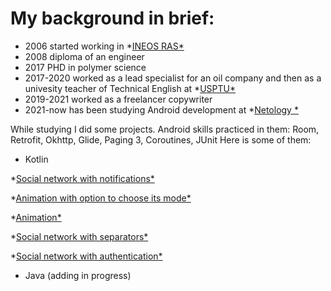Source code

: # My background in brief:

* 2006 started working in *[INEOS RAS*](https://ineos.ac.ru/contacts)
* 2008 diploma of an engineer
* 2017 PHD in polymer science
* 2017-2020 worked as a lead specialist for an oil company and then as a univesity teacher of Technical English at *[USPTU*](https://rusoil.net/ru?ysclid=leihgz8m2u673683214)
* 2019-2021 worked as a freelancer copywriter
* 2021-now has been studying Android development at *[Netology *](https://netology.ru/programs/android-app)

While studying I did some projects.
Android skills practiced in them: Room, Retrofit, Okhttp, Glide, Paging 3, Coroutines, JUnit 
Here is some of them:
* Kotlin

*[Social network with notifications*](https://github.com/Marijarin/AND-33-homeworks/tree/post-nots)

*[Animation with option to choose its mode*](https://github.com/Marijarin/animator/tree/fillingType)

*[Animation*](https://github.com/Marijarin/animation)

*[Social network with separators*](https://github.com/Marijarin/andin-homeworks/tree/separators)

*[Social network with authentication*](https://github.com/Marijarin/andin-homeworks/tree/auth2)


* Java
(adding in progress)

..............................

* Task requirements: Extract, from the material above, each line holding the word "Animation".

* Reply:
*[Animation with option to choose its mode*](https://github.com/Marijarin/animator/tree/fillingType)
*[Animation*](https://github.com/Marijarin/animation)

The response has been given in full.